**** AVAILABLE DATA

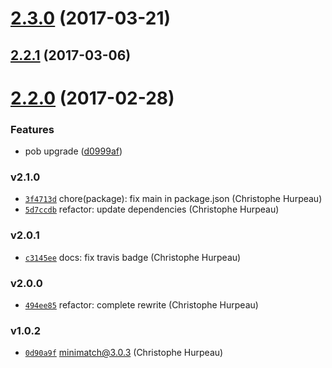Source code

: <a name="2.3.0"></a>
# [2.3.0](https://github.com/nightingalejs/nightingale-debug/compare/v2.2.1...v2.3.0) (2017-03-21)


<a name="2.2.1"></a>
## [2.2.1](https://github.com/nightingalejs/nightingale-debug/compare/v2.2.0...v2.2.1) (2017-03-06)


<a name="2.2.0"></a>
# [2.2.0](https://github.com/nightingalejs/nightingale-debug/compare/v2.1.0...v2.2.0) (2017-02-28)


### Features

* pob upgrade ([d0999af](https://github.com/nightingalejs/nightingale-debug/commit/d0999af))


### v2.1.0

- [`3f4713d`](https://github.com/nightingalejs/nightingale-debug/commit/3f4713d590e167a473ee86395d159cc21865ca21) chore(package): fix main in package.json (Christophe Hurpeau)
- [`5d7ccdb`](https://github.com/nightingalejs/nightingale-debug/commit/5d7ccdbb023e12efd7453f9113750c336e56e9fd) refactor: update dependencies (Christophe Hurpeau)

### v2.0.1

- [`c3145ee`](https://github.com/nightingalejs/nightingale-debug/commit/c3145ee7dfffdac6bb1e2d72ea6080fcc9134e32) docs: fix travis badge (Christophe Hurpeau)

### v2.0.0

- [`494ee85`](https://github.com/nightingalejs/nightingale-debug/commit/494ee855a9021d1cbeea5922016e9712f284d072) refactor: complete rewrite (Christophe Hurpeau)

### v1.0.2

- [`0d90a9f`](https://github.com/nightingalejs/nightingale-debug/commit/0d90a9f39394fc3b2564c4cb31214164c88ad01d) minimatch@3.0.3 (Christophe Hurpeau)
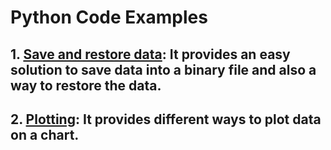 # Python Code Examples
## 1. [Save and restore data](save_load_binary): It provides an easy solution to save data into a binary file and also a way to restore the data.  
## 2. [Plotting](plotting): It provides different ways to plot data on a chart.
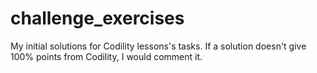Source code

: # challenge_exercises
My initial solutions for Codility lessons's tasks. If a solution doesn't give 100% points from Codility, I would comment it.
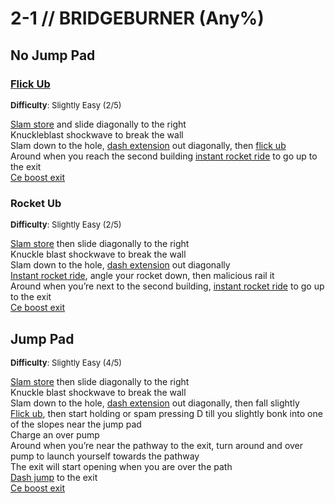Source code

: # 2-1 // BRIDGEBURNER (Any%)


## No Jump Pad

### [Flick Ub](https://youtu.be/-eq9mjIppO0)
<font size="2">
    <b>Difficulty</b>: Slightly Easy (2/5)
</font> <br/> 

[Slam store](/speedrun-tech.md#slam-store) and slide diagonally to the right <br/>
Knuckleblast shockwave to break the wall <br/>
Slam down to the hole, [dash extension](/speedrun-tech.md#dash-extension) out diagonally, then [flick ub](/speedrun-tech.md#flick-ub) <br/>
Around when you reach the second building [instant rocket ride](/speedrun-tech.md#instant-rocket-ride) to go up to the exit <br/>
[Ce boost exit](/speedrun-tech.md#ce-boost-exit) <br/>

### Rocket Ub
<font size="2">
    <b>Difficulty</b>: Slightly Easy (2/5)
</font> <br/> 

[Slam store](/speedrun-tech.md#slam-store) then slide diagonally to the right <br/>
Knuckle blast shockwave to break the wall <br/>
Slam down to the hole, [dash extension](/speedrun-tech.md#dash-extension) out diagonally <br/>
[Instant rocket ride](/speedrun-tech.md#instant-rocket-ride), angle your rocket down, then malicious rail it <br/>
Around when you’re next to the second building, [instant rocket ride](/speedrun-tech.md#instant-rocket-ride) to go up to the exit <br/>
[Ce boost exit](/speedrun-tech.md#ce-boost-exit)


## Jump Pad
<font size="2">
    <b>Difficulty</b>: Slightly Easy (4/5)
</font> <br/> 

[Slam store](/speedrun-tech.md#slam-store) then slide diagonally to the right <br/>
Knuckle blast shockwave to break the wall <br/>
Slam down to the hole, [dash extension](/speedrun-tech.md#dash-extension) out diagonally, then fall slightly <br/>
[Flick ub](/speedrun-tech.md#flick-ub), then start holding or spam pressing D till you slightly bonk into one of the slopes near the jump pad <br/>
Charge an over pump <br/>
Around when you’re near the pathway to the exit, turn around and over pump to launch yourself towards the pathway <br/>
The exit will start opening when you are over the path <br/>
[Dash jump](/speedrun-tech.md#dash-jump) to the exit <br/>
[Ce boost exit](/speedrun-tech.md#ce-boost-exit)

********

## [ASSIGNMENT]
A line qualifies when it holds the word "refactor"; report all qualifying lines from the records above.

## [WRITTEN SOLUTION]
- [`5d7ccdb`](https://github.com/nightingalejs/nightingale-debug/commit/5d7ccdbb023e12efd7453f9113750c336e56e9fd) refactor: update dependencies (Christophe Hurpeau)
- [`494ee85`](https://github.com/nightingalejs/nightingale-debug/commit/494ee855a9021d1cbeea5922016e9712f284d072) refactor: complete rewrite (Christophe Hurpeau)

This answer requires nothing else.